→ **Exercise prompt**:
All lines up to and including the one that contains "درس پنجم [کتاب" are to be transcribed exactly, starting from the first line of the records.

→ **Records provided**:
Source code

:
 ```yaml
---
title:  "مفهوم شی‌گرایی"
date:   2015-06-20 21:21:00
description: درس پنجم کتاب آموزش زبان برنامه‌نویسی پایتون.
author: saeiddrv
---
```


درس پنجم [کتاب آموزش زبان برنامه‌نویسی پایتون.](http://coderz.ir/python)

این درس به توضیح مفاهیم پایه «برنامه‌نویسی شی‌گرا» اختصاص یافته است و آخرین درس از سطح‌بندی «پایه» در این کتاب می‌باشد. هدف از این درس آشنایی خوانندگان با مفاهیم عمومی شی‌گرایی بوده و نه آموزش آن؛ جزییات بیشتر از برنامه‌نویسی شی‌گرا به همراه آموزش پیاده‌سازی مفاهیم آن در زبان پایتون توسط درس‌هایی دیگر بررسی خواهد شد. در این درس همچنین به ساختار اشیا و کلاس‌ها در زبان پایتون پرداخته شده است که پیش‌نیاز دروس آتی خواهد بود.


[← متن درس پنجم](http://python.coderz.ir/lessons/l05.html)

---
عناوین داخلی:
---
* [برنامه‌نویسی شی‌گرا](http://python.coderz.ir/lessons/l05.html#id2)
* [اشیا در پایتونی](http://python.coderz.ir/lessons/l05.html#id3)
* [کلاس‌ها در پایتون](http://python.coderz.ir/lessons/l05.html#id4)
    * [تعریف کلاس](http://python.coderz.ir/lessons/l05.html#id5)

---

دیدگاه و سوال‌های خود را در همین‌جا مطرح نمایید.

→ **Task result**:
Source code

:
 ```yaml
---
title:  "مفهوم شی‌گرایی"
date:   2015-06-20 21:21:00
description: درس پنجم کتاب آموزش زبان برنامه‌نویسی پایتون.
author: saeiddrv
---
```


درس پنجم [کتاب آموزش زبان برنامه‌نویسی پایتون.](http://coderz.ir/python)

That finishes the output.